# WHAT THIS TASK INVOLVES:
Retype every record that appears below, unchanged.

# Stored data:
◇ ◇ ◇ ◇ ◇ ◇ ◇

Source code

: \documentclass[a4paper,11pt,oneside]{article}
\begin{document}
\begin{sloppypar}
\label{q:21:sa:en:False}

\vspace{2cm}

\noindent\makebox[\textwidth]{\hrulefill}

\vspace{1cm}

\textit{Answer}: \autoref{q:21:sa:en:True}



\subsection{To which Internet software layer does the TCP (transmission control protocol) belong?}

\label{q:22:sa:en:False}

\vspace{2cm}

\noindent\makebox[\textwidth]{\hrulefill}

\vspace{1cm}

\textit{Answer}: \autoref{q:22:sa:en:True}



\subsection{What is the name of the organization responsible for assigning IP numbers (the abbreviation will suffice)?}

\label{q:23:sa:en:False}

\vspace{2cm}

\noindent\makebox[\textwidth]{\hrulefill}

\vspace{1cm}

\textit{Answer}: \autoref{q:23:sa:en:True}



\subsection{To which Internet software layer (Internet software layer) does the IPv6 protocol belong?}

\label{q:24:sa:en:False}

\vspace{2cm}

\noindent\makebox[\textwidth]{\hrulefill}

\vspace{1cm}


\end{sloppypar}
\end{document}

◇ ◇ ◇ ◇ ◇ ◇ ◇

# SOLUTION FOR THIS PROBLEM:
Source code

: \documentclass[a4paper,11pt,oneside]{article}
\begin{document}
\begin{sloppypar}
\label{q:21:sa:en:False}

\vspace{2cm}

\noindent\makebox[\textwidth]{\hrulefill}

\vspace{1cm}

\textit{Answer}: \autoref{q:21:sa:en:True}



\subsection{To which Internet software layer does the TCP (transmission control protocol) belong?}

\label{q:22:sa:en:False}

\vspace{2cm}

\noindent\makebox[\textwidth]{\hrulefill}

\vspace{1cm}

\textit{Answer}: \autoref{q:22:sa:en:True}



\subsection{What is the name of the organization responsible for assigning IP numbers (the abbreviation will suffice)?}

\label{q:23:sa:en:False}

\vspace{2cm}

\noindent\makebox[\textwidth]{\hrulefill}

\vspace{1cm}

\textit{Answer}: \autoref{q:23:sa:en:True}



\subsection{To which Internet software layer (Internet software layer) does the IPv6 protocol belong?}

\label{q:24:sa:en:False}

\vspace{2cm}

\noindent\makebox[\textwidth]{\hrulefill}

\vspace{1cm}


\end{sloppypar}
\end{document}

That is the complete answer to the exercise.